Paapa Pandu is an Indian Kannada-language sitcom directed and produced by Sihi Kahi Chandru starring Chidanand in the titular role and Shalini.

== Plot ==
===Season 1===
The series follows the banters between Pachu and Pandu, a young couple with a son.

===Season 2===
Pachu and Pandu's son is now married. Pacho controls both Pandu and her son Punda, whom her daughter-in-law also wants to have control of.

== Cast ==
- Chidanand as Papanashahalli Parandhamayya Panduranga alias Pa. Pa.
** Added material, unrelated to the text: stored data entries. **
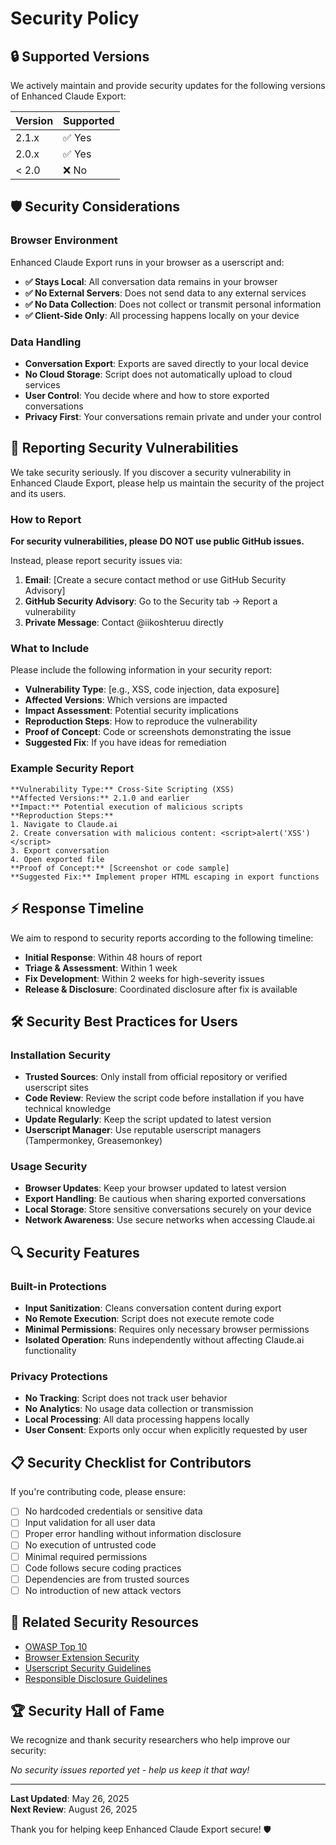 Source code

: # Security Policy

## 🔒 Supported Versions

We actively maintain and provide security updates for the following versions of Enhanced Claude Export:

| Version | Supported          |
| ------- | ------------------ |
| 2.1.x   | ✅ Yes             |
| 2.0.x   | ✅ Yes             |
| < 2.0   | ❌ No              |

## 🛡️ Security Considerations

### Browser Environment
Enhanced Claude Export runs in your browser as a userscript and:

- **✅ Stays Local**: All conversation data remains in your browser
- **✅ No External Servers**: Does not send data to any external services
- **✅ No Data Collection**: Does not collect or transmit personal information
- **✅ Client-Side Only**: All processing happens locally on your device

### Data Handling
- **Conversation Export**: Exports are saved directly to your local device
- **No Cloud Storage**: Script does not automatically upload to cloud services
- **User Control**: You decide where and how to store exported conversations
- **Privacy First**: Your conversations remain private and under your control

## 🚨 Reporting Security Vulnerabilities

We take security seriously. If you discover a security vulnerability in Enhanced Claude Export, please help us maintain the security of the project and its users.

### How to Report

**For security vulnerabilities, please DO NOT use public GitHub issues.**

Instead, please report security issues via:

1. **Email**: [Create a secure contact method or use GitHub Security Advisory]
2. **GitHub Security Advisory**: Go to the Security tab → Report a vulnerability
3. **Private Message**: Contact @iikoshteruu directly

### What to Include

Please include the following information in your security report:

- **Vulnerability Type**: [e.g., XSS, code injection, data exposure]
- **Affected Versions**: Which versions are impacted
- **Impact Assessment**: Potential security implications
- **Reproduction Steps**: How to reproduce the vulnerability
- **Proof of Concept**: Code or screenshots demonstrating the issue
- **Suggested Fix**: If you have ideas for remediation

### Example Security Report

```
**Vulnerability Type:** Cross-Site Scripting (XSS)
**Affected Versions:** 2.1.0 and earlier
**Impact:** Potential execution of malicious scripts
**Reproduction Steps:**
1. Navigate to Claude.ai
2. Create conversation with malicious content: <script>alert('XSS')</script>
3. Export conversation
4. Open exported file
**Proof of Concept:** [Screenshot or code sample]
**Suggested Fix:** Implement proper HTML escaping in export functions
```

## ⚡ Response Timeline

We aim to respond to security reports according to the following timeline:

- **Initial Response**: Within 48 hours of report
- **Triage & Assessment**: Within 1 week
- **Fix Development**: Within 2 weeks for high-severity issues
- **Release & Disclosure**: Coordinated disclosure after fix is available

## 🛠️ Security Best Practices for Users

### Installation Security
- **Trusted Sources**: Only install from official repository or verified userscript sites
- **Code Review**: Review the script code before installation if you have technical knowledge
- **Update Regularly**: Keep the script updated to latest version
- **Userscript Manager**: Use reputable userscript managers (Tampermonkey, Greasemonkey)

### Usage Security
- **Browser Updates**: Keep your browser updated to latest version
- **Export Handling**: Be cautious when sharing exported conversations
- **Local Storage**: Store sensitive conversations securely on your device
- **Network Awareness**: Use secure networks when accessing Claude.ai

## 🔍 Security Features

### Built-in Protections
- **Input Sanitization**: Cleans conversation content during export
- **No Remote Execution**: Script does not execute remote code
- **Minimal Permissions**: Requires only necessary browser permissions
- **Isolated Operation**: Runs independently without affecting Claude.ai functionality

### Privacy Protections
- **No Tracking**: Script does not track user behavior
- **No Analytics**: No usage data collection or transmission
- **Local Processing**: All data processing happens locally
- **User Consent**: Exports only occur when explicitly requested by user

## 📋 Security Checklist for Contributors

If you're contributing code, please ensure:

- [ ] No hardcoded credentials or sensitive data
- [ ] Input validation for all user data
- [ ] Proper error handling without information disclosure
- [ ] No execution of untrusted code
- [ ] Minimal required permissions
- [ ] Code follows secure coding practices
- [ ] Dependencies are from trusted sources
- [ ] No introduction of new attack vectors

## 🔗 Related Security Resources

- [OWASP Top 10](https://owasp.org/www-project-top-ten/)
- [Browser Extension Security](https://developer.chrome.com/docs/extensions/mv3/security/)
- [Userscript Security Guidelines](https://wiki.greasespot.net/Security)
- [Responsible Disclosure Guidelines](https://cheatsheetseries.owasp.org/cheatsheets/Vulnerability_Disclosure_Cheat_Sheet.html)

## 🏆 Security Hall of Fame

We recognize and thank security researchers who help improve our security:

*No security issues reported yet - help us keep it that way!*

---

**Last Updated**: May 26, 2025  
**Next Review**: August 26, 2025

Thank you for helping keep Enhanced Claude Export secure! 🛡️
Pandu or simply Pandu
- Shalini as Pachu Srimathi

===Season 1===
- Jahangir as Pandu (after Chidanand's exit)
- Vikram Soori as Gopi, Srimathi's brother
- Sihi Kahi Chandru as Srimathi's father
- Sihi Kahi Geetha as Bhuvaneswari (Srimathi's mother)
- Gayathri Prabhakar as Ammamma (Srimathi's grandmother)
- Kishan as young Punda
- Namitha Rao as Nurse Maid Lalitha who marries Gopi (Guest appearance)
- Duniya Vijay as a thief
- Ganesh as Doubteshi
- Srinivas Prabhu as H. Anumaan Rao (Doubteshi's father)
- Vidyamurthy as Samshaya (Doubteshi's mother)
- Padmaja Rao as Vice President Vimala
- B. Jaya as neighbour Shastry's wife
- Muni Janapada as Mohana, Pandu's friend
- Shankar Rao as Boss Balraj
- Roopa Prabhakar as Kleesha
- Ramesh Pandit as Gaabri Gopalayya
- Srinath Vasishta as Sudugadu
- Venkatachalapathy MSIL as Peon Singayya
- Mithra as Janesha

===Season 2===
- Shruthi Ramesh as Nimmi
- Saurabh Kulkarni as the older Pundarika alias "Punda"
- Sihi Kahi Chandru as Nimbehuli Baba
- Anjan
- Nandana
- Shruti

== Production ==
The series was first aired in 2000, and it was renewed for a second season on 2 July 2018. As of 2018, the series had completed 75 episodes. As of 2019, the series had completed 300 episodes. Due to low TRP ratings, the series was brought to a end in 2020.